准教授は開発した機械で追いかけようとしたが…。
「そこまでだ!」と叫んだがもうすでに姿を消していた。
「くそ、逃げられたか」と言って周りを見渡したが准教授はひとまず走り続けた。
準司と将吾と葵は帰り道の分岐点までたどり着いた。
「じゃまた明日」将吾は二人に帰りの挨拶をした。
「うん、またね…準司、あまり気にしない方がいいよ。あんたも何を考えているのか知らないけど」
「…ああ」
「…まあそう落ち込むなよ」
将吾は準司の肩を組みながらそう元気づけた。
「じゃあもう行くよ」葵は言った。
「ああ、じゃあな」将吾は返事した。
「じゃあな」準司もそう返事した。
準司と将吾は左の道に葵は右の道にそれぞれ歩き出していった。
帰り道を歩いている葵は準司の言ったことについて思い出していた。
(…課題?…あいつ一体何が言いたかったんだろう)
葵は首をかしげた。
そう思いながら自宅に帰ろうとしたその時、葵の後ろについてきた一人の怪しい者が指パッチをした。
そして黒い服のきた怪しい集団が銃を構えて飛び出してきた。
「うわあ、えっ?イナズマ団!?」
葵は後ろにすぐ逃げるが囲まれていることに気がついてしまった。
葵は逃げようとするが一周360度囲まれているため逃げられない。
(うわああ…超ヤバいんですけど。っていうかこれ本当に…?ドラマでよく見る女の子を誘拐する奴ってまさかこういう事?こいつらひょっとして同じやり方するってわけ?)
緊張が高まってきた中で葵はそう思った。
「これはこれは美しきお嬢さんよ。
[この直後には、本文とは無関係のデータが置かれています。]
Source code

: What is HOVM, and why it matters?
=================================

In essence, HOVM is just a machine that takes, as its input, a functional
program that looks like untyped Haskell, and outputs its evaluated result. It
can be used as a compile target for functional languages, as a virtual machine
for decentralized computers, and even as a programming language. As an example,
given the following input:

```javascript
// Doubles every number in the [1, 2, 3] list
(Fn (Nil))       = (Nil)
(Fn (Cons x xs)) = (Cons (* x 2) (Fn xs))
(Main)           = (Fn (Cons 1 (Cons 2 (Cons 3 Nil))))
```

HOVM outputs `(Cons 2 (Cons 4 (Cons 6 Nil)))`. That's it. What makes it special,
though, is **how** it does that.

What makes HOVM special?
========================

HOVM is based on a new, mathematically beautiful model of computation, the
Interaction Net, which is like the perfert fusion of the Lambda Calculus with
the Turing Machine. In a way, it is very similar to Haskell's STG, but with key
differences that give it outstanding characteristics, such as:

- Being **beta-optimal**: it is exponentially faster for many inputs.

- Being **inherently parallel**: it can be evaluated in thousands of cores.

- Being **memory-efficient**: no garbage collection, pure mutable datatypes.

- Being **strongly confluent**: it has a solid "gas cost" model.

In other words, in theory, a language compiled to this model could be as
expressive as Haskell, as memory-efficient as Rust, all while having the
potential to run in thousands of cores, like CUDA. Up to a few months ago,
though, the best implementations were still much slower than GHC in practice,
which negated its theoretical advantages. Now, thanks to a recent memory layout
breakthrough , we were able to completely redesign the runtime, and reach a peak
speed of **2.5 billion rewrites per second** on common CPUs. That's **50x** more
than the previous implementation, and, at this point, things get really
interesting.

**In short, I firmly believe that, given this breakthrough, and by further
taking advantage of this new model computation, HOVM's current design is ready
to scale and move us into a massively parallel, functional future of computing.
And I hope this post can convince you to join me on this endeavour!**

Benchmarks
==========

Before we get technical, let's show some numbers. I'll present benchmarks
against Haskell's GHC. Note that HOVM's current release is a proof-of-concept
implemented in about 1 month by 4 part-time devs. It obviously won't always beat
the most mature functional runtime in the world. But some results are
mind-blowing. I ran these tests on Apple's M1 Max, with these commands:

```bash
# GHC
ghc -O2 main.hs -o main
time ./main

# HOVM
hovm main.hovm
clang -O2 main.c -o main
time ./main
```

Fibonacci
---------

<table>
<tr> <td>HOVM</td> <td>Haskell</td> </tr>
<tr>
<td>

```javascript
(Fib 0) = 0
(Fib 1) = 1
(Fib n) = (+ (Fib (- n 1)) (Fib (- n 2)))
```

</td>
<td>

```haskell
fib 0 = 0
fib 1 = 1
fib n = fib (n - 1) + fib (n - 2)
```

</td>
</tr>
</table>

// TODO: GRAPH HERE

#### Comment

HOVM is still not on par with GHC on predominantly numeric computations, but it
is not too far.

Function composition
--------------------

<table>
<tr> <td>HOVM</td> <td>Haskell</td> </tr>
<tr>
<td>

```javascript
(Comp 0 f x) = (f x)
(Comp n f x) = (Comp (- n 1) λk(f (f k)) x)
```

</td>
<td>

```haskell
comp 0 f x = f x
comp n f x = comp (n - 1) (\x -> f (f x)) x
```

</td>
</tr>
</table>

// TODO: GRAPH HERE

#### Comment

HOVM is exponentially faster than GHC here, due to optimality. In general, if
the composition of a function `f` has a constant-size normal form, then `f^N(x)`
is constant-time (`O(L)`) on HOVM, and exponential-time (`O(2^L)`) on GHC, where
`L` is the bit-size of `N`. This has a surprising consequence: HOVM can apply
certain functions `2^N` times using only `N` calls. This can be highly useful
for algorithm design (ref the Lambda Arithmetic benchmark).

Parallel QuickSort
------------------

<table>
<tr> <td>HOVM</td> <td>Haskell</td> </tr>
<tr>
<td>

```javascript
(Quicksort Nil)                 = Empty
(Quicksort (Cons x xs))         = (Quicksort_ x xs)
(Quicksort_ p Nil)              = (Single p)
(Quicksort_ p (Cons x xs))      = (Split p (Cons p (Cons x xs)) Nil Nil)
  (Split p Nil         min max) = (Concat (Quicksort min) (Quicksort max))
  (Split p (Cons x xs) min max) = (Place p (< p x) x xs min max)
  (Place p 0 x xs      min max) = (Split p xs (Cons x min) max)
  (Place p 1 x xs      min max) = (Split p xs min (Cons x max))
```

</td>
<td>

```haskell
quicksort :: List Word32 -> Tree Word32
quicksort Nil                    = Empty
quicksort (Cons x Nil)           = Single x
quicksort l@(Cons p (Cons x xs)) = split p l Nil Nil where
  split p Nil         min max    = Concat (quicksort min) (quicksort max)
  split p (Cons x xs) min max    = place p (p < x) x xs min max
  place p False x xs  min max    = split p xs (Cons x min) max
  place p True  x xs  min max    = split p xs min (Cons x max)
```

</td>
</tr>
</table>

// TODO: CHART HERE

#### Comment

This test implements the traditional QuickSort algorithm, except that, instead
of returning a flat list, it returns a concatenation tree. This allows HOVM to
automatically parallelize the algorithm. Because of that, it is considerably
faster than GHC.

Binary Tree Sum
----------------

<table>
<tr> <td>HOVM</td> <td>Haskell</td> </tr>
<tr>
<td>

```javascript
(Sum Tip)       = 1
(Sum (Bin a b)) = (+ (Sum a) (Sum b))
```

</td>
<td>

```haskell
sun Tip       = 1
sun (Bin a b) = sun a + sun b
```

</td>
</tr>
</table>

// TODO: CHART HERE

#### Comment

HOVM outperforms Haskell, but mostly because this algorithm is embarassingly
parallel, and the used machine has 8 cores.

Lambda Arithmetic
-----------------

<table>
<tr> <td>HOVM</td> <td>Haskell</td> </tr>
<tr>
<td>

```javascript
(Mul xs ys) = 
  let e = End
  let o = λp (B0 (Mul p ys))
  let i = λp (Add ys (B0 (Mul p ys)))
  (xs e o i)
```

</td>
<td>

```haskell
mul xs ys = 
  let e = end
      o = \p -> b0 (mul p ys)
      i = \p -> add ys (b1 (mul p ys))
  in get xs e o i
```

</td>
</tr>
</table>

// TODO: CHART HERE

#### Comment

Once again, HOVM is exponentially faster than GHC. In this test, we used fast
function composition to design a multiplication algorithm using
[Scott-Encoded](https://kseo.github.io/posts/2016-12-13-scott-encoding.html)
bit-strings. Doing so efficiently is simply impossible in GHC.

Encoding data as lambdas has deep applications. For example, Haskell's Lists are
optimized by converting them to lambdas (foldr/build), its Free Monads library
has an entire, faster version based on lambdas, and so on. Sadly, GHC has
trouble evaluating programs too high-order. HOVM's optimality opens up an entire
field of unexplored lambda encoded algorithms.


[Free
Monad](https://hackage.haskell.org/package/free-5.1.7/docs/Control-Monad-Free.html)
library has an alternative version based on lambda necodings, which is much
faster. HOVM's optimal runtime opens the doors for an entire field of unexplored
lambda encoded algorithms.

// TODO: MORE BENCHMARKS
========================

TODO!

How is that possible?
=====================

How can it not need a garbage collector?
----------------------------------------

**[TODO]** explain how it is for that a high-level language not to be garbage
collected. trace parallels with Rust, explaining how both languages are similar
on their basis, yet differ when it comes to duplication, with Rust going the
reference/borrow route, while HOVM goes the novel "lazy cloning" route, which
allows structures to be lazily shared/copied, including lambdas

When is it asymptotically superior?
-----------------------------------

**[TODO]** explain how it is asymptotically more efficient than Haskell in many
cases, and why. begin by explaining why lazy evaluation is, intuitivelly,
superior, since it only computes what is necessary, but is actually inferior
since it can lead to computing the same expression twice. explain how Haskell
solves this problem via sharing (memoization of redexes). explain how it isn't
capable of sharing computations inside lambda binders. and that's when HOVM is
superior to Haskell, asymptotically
今から殺そうなど考えているのかってそうおっしゃってるかと思いますがただ我々はあなたを必要としているだけですからすぐに簡単に殺しませんよ」イナズマ団の一人が話し出した。
(げっ、美しきお嬢さん?完全にバカにしてそう…っていうかあの人に言われるって超何か嫌な感じなんですけど)
葵は思った。
「あなたは確か道保堂大学理学部サイエンス学科にいる一人だと聞きましたがクラブは帰宅部その代わり空手二段の持ち主、性格はやる気のない呑気な性格、名前は浅倉葵という者」もう一人のイナズマ団が説明した。
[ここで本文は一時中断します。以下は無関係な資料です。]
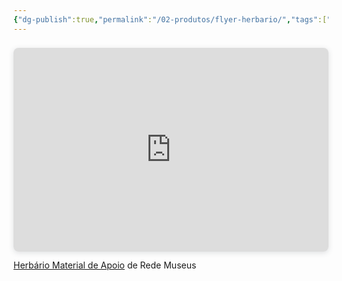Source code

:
 ```yaml
---
{"dg-publish":true,"permalink":"/02-produtos/flyer-herbario/","tags":["tcm/materialdidatico"],"created":"2023-08-07 às 12:15","updated":"2023-08-07 às 12:32"}
---
```



<div style="position: relative; width: 100%; height: 0; padding-top: 64.7059%;
 padding-bottom: 0; box-shadow: 0 2px 8px 0 rgba(63,69,81,0.16); margin-top: 1.6em; margin-bottom: 0.9em; overflow: hidden;
 border-radius: 8px; will-change: transform;">
  <iframe loading="lazy" style="position: absolute; width: 100%; height: 100%; top: 0; left: 0; border: none; padding: 0;margin: 0;"
    src="https:&#x2F;&#x2F;www.canva.com&#x2F;design&#x2F;DAFkqk1icDM&#x2F;view?embed" allowfullscreen="allowfullscreen" allow="fullscreen">
  </iframe>
</div>
<a href="https:&#x2F;&#x2F;www.canva.com&#x2F;design&#x2F;DAFkqk1icDM&#x2F;view?utm_content=DAFkqk1icDM&amp;utm_campaign=designshare&amp;utm_medium=embeds&amp;utm_source=link" target="_blank" rel="noopener">Herbário Material de Apoio</a> de Rede Museus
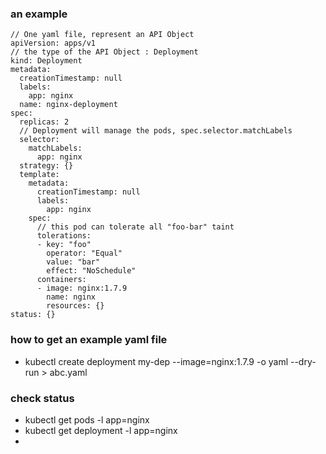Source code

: ### an example
```
// One yaml file, represent an API Object
apiVersion: apps/v1
// the type of the API Object : Deployment
kind: Deployment
metadata:
  creationTimestamp: null
  labels:
    app: nginx
  name: nginx-deployment
spec:
  replicas: 2
  // Deployment will manage the pods, spec.selector.matchLabels
  selector:
    matchLabels:
      app: nginx
  strategy: {}
  template:
    metadata:
      creationTimestamp: null
      labels:
        app: nginx
    spec:
      // this pod can tolerate all "foo-bar" taint
      tolerations:
      - key: "foo"
        operator: "Equal"
        value: "bar"
        effect: "NoSchedule"
      containers:
      - image: nginx:1.7.9
        name: nginx
        resources: {}
status: {}
```

### how to get an example yaml file
- kubectl create deployment my-dep --image=nginx:1.7.9 -o yaml --dry-run > abc.yaml

### check status
- kubectl get pods -l app=nginx
- kubectl get deployment -l app=nginx
- 
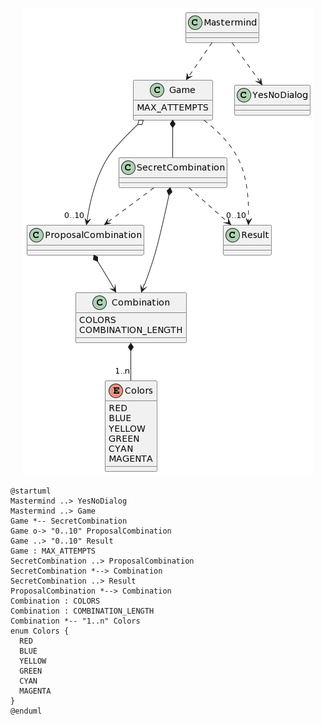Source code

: <p align="center">
  <img src="https://github.com/USantaTecla-ed-mpds/lab-chomsky/blob/master/tech-js-basado-objetos/mastermind/sin-vistas-separadas/MasterMind-UML.png">
</p>

```
@startuml
Mastermind ..> YesNoDialog
Mastermind ..> Game
Game *-- SecretCombination
Game o-> "0..10" ProposalCombination
Game ..> "0..10" Result
Game : MAX_ATTEMPTS
SecretCombination ..> ProposalCombination
SecretCombination *--> Combination
SecretCombination ..> Result
ProposalCombination *--> Combination
Combination : COLORS
Combination : COMBINATION_LENGTH
Combination *-- "1..n" Colors
enum Colors {
  RED
  BLUE
  YELLOW
  GREEN
  CYAN
  MAGENTA
}
@enduml
```

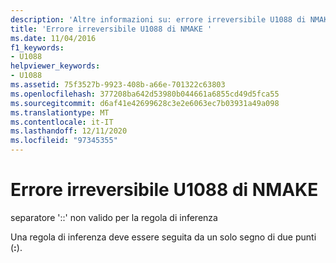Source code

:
 ```yaml
---
description: 'Altre informazioni su: errore irreversibile U1088 di NMAKE'
title: 'Errore irreversibile U1088 di NMAKE '
ms.date: 11/04/2016
f1_keywords:
- U1088
helpviewer_keywords:
- U1088
ms.assetid: 75f3527b-9923-408b-a66e-701322c63803
ms.openlocfilehash: 377208ba642d53980b044661a6855cd49d5fca55
ms.sourcegitcommit: d6af41e42699628c3e2e6063ec7b03931a49a098
ms.translationtype: MT
ms.contentlocale: it-IT
ms.lasthandoff: 12/11/2020
ms.locfileid: "97345355"
---
```

# <a name="nmake-fatal-error-u1088"></a>Errore irreversibile U1088 di NMAKE 

separatore '::' non valido per la regola di inferenza

Una regola di inferenza deve essere seguita da un solo segno di due punti (**:**).
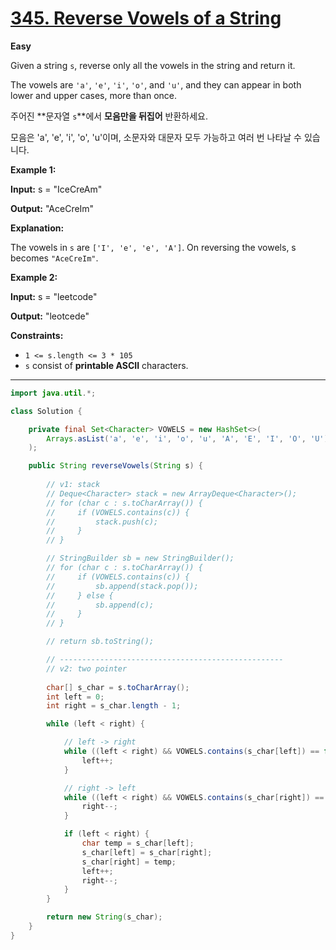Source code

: # [345. Reverse Vowels of a String](https://leetcode.com/problems/reverse-vowels-of-a-string/)

**Easy**

Given a string `s`, reverse only all the vowels in the string and return it.

The vowels are `'a'`, `'e'`, `'i'`, `'o'`, and `'u'`, and they can appear in both lower and upper cases, more than once.

주어진 **문자열 `s`**에서 **모음만을 뒤집어** 반환하세요.

모음은 'a', 'e', 'i', 'o', 'u'이며, 소문자와 대문자 모두 가능하고 여러 번 나타날 수 있습니다.



**Example 1:**

**Input:** s = "IceCreAm"

**Output:** "AceCreIm"

**Explanation:**

The vowels in `s` are `['I', 'e', 'e', 'A']`. On reversing the vowels, s becomes `"AceCreIm"`.

**Example 2:**

**Input:** s = "leetcode"

**Output:** "leotcede"

 

**Constraints:**

- `1 <= s.length <= 3 * 105`
- `s` consist of **printable ASCII** characters.



---



```java
import java.util.*;

class Solution {

    private final Set<Character> VOWELS = new HashSet<>(
        Arrays.asList('a', 'e', 'i', 'o', 'u', 'A', 'E', 'I', 'O', 'U')
    );

    public String reverseVowels(String s) {
        
        // v1: stack
        // Deque<Character> stack = new ArrayDeque<Character>();
        // for (char c : s.toCharArray()) {
        //     if (VOWELS.contains(c)) {
        //         stack.push(c);
        //     }
        // }

        // StringBuilder sb = new StringBuilder();
        // for (char c : s.toCharArray()) {
        //     if (VOWELS.contains(c)) {
        //         sb.append(stack.pop());
        //     } else {
        //         sb.append(c);
        //     }
        // }

        // return sb.toString();

        // --------------------------------------------------
        // v2: two pointer
        
        char[] s_char = s.toCharArray();
        int left = 0;
        int right = s_char.length - 1;

        while (left < right) {

            // left -> right
            while ((left < right) && VOWELS.contains(s_char[left]) == false) {
                left++;
            }

            // right -> left
            while ((left < right) && VOWELS.contains(s_char[right]) == false) {
                right--;
            }

            if (left < right) {
                char temp = s_char[left];
                s_char[left] = s_char[right];
                s_char[right] = temp;
                left++;
                right--;
            }
        }

        return new String(s_char);
    }
}
```

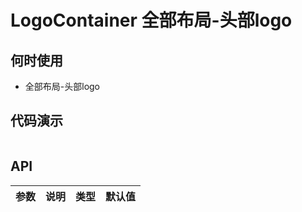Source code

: # LogoContainer 全部布局-头部logo

## 何时使用
- 全部布局-头部logo

## 代码演示

```js

```

## API

| 参数 | 说明 | 类型 | 默认值 |
| --- | --- | --- | --- |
「えっ?…何で知ってるんですか?」葵はびくびくしながら話しかけた。
(ウソ!?うちのことをここまで知ってるってこいつらマジストーカー?)
葵は声にして出したいぐらい恐怖になった。
「なぜ知ってるか…それは教えられませんね。ボスの命で言われてるので…よし確かにこの人だ。早速実行に取りかかれ」
周りに言うようにこの男は大声で指示した。
(っていうかヤバい…どうしよう。速く逃げないと)
葵がそう思う間もなく背後から黒い色のした棒で頭を殴られてしまった。
「きゃっ!」と悲鳴をあげて葵は気絶をして動かなくなった。
作戦完了!今すぐ運べとイナズマ団がそう言うとすぐさま葵を数人で抱えてイナズマ団が開発した機械の中に入れて元の場所へ戻った。
その直後、准教授が葵がイナズマ団に連れ去られたところを目にした。しまったともう一息早くついていたら助けられたのにとそう思った。
「くそお。早くしないと」准教授は逆戻りしてもうダッシュで走り出した。